Les organisations patronales affirment qu’il s’agit du quatrième coup de rabot en trois ans sur ce type de dispositifs. Elles estiment que cette accumulation fragilise davantage les entreprises déjà confrontées aux conséquences de la guerre et à une dégradation du marché du travail.

Mardi, Thierry Marx, président de l’Union des métiers de l’hôtellerie-restauration, a lui aussi alerté le premier ministre sur les effets attendus du gel dans une lettre réclamant l’ouverture d’une concertation. Cette prise de position élargit la contestation à un secteur fortement exposé au coût du travail peu qualifié.
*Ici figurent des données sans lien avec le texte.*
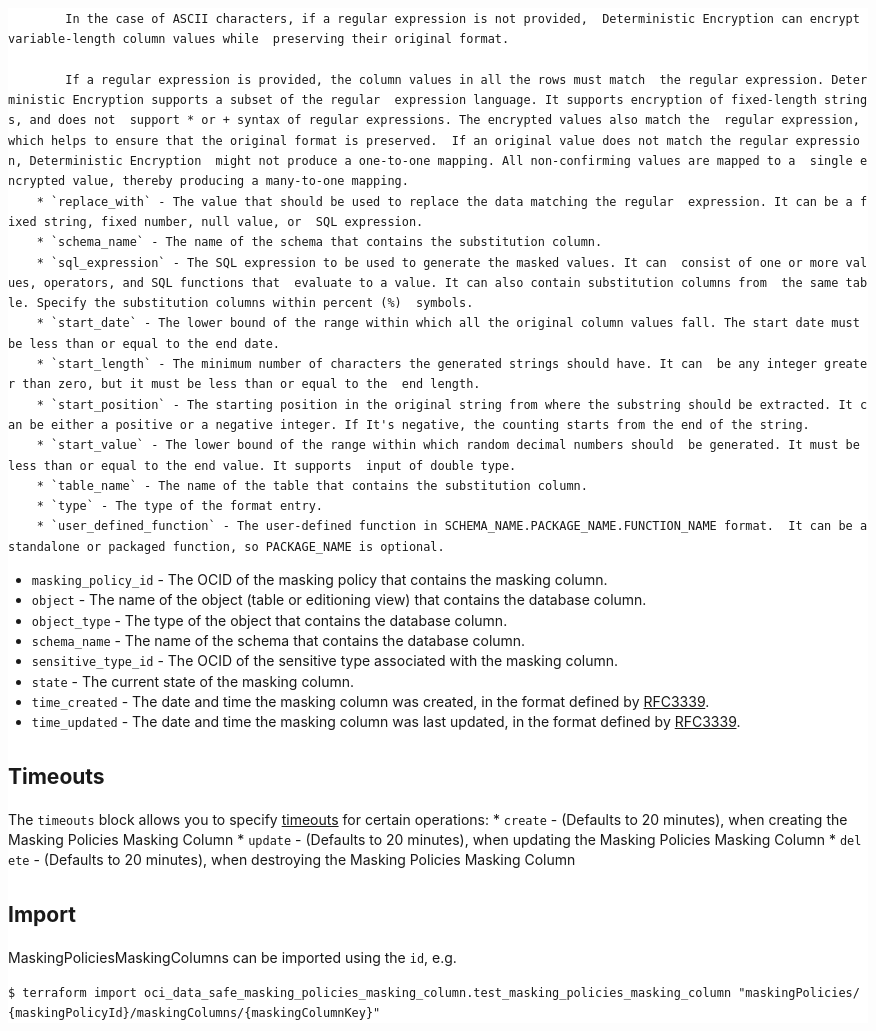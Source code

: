 			In the case of ASCII characters, if a regular expression is not provided,  Deterministic Encryption can encrypt variable-length column values while  preserving their original format.

			If a regular expression is provided, the column values in all the rows must match  the regular expression. Deterministic Encryption supports a subset of the regular  expression language. It supports encryption of fixed-length strings, and does not  support * or + syntax of regular expressions. The encrypted values also match the  regular expression, which helps to ensure that the original format is preserved.  If an original value does not match the regular expression, Deterministic Encryption  might not produce a one-to-one mapping. All non-confirming values are mapped to a  single encrypted value, thereby producing a many-to-one mapping.  
		* `replace_with` - The value that should be used to replace the data matching the regular  expression. It can be a fixed string, fixed number, null value, or  SQL expression.  
		* `schema_name` - The name of the schema that contains the substitution column.
		* `sql_expression` - The SQL expression to be used to generate the masked values. It can  consist of one or more values, operators, and SQL functions that  evaluate to a value. It can also contain substitution columns from  the same table. Specify the substitution columns within percent (%)  symbols.  
		* `start_date` - The lower bound of the range within which all the original column values fall. The start date must be less than or equal to the end date.  
		* `start_length` - The minimum number of characters the generated strings should have. It can  be any integer greater than zero, but it must be less than or equal to the  end length.  
		* `start_position` - The starting position in the original string from where the substring should be extracted. It can be either a positive or a negative integer. If It's negative, the counting starts from the end of the string.  
		* `start_value` - The lower bound of the range within which random decimal numbers should  be generated. It must be less than or equal to the end value. It supports  input of double type. 
		* `table_name` - The name of the table that contains the substitution column.
		* `type` - The type of the format entry.
		* `user_defined_function` - The user-defined function in SCHEMA_NAME.PACKAGE_NAME.FUNCTION_NAME format.  It can be a standalone or packaged function, so PACKAGE_NAME is optional.  
* `masking_policy_id` - The OCID of the masking policy that contains the masking column.
* `object` - The name of the object (table or editioning view) that contains the database column.
* `object_type` - The type of the object that contains the database column.
* `schema_name` - The name of the schema that contains the database column.
* `sensitive_type_id` - The OCID of the sensitive type associated with the masking column.
* `state` - The current state of the masking column.
* `time_created` - The date and time the masking column was created, in the format defined by [RFC3339](https://tools.ietf.org/html/rfc3339).  
* `time_updated` - The date and time the masking column was last updated, in the format defined by [RFC3339](https://tools.ietf.org/html/rfc3339).  

## Timeouts

The `timeouts` block allows you to specify [timeouts](https://registry.terraform.io/providers/hashicorp/oci/latest/docs/guides/changing_timeouts) for certain operations:
	* `create` - (Defaults to 20 minutes), when creating the Masking Policies Masking Column
	* `update` - (Defaults to 20 minutes), when updating the Masking Policies Masking Column
	* `delete` - (Defaults to 20 minutes), when destroying the Masking Policies Masking Column


## Import

MaskingPoliciesMaskingColumns can be imported using the `id`, e.g.

```
$ terraform import oci_data_safe_masking_policies_masking_column.test_masking_policies_masking_column "maskingPolicies/{maskingPolicyId}/maskingColumns/{maskingColumnKey}" 
```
Dans notre précédent article sur le gel des allègements de cotisations sur les bas salaires, nous expliquions que la revalorisation automatique du SMIC de 2,4 % au 1er juin, sans ajustement de l’enveloppe d’exonérations, réduisait mécaniquement le soutien aux employeurs. Nous soulignions aussi que les organisations patronales y voyaient une « double peine » et réclamaient la reprise du dialogue avec l’exécutif, en alertant sur les risques pour l’emploi et les marges dans les secteurs les plus exposés.